== Task to complete ==
Below is a listing. Gather each line of it that contains "anotação".

* * *

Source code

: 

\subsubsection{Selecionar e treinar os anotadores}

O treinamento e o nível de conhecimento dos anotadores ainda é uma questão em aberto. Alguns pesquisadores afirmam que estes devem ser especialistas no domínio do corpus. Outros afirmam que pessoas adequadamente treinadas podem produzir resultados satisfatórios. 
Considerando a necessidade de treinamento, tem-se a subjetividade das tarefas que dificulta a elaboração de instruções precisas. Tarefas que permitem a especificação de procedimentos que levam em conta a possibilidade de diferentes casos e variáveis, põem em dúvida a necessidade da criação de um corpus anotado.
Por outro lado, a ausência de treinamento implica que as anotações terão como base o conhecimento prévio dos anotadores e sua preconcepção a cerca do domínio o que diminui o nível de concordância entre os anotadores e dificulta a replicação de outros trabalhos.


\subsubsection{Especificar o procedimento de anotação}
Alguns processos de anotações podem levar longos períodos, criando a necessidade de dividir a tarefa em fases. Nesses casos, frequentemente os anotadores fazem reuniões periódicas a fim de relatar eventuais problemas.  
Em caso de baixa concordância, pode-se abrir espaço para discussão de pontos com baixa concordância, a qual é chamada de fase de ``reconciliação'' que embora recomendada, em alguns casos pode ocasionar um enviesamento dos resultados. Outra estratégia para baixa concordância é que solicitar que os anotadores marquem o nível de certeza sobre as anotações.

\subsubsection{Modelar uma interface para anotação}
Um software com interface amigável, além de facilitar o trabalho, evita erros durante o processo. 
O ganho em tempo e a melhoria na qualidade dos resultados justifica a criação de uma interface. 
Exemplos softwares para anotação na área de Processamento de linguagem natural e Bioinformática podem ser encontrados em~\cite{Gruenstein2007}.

* * *

== Response area ==
\subsubsection{Especificar o procedimento de anotação}
\subsubsection{Modelar uma interface para anotação}
Exemplos softwares para anotação na área de Processamento de linguagem natural e Bioinformática podem ser encontrados em~\cite{Gruenstein2007}.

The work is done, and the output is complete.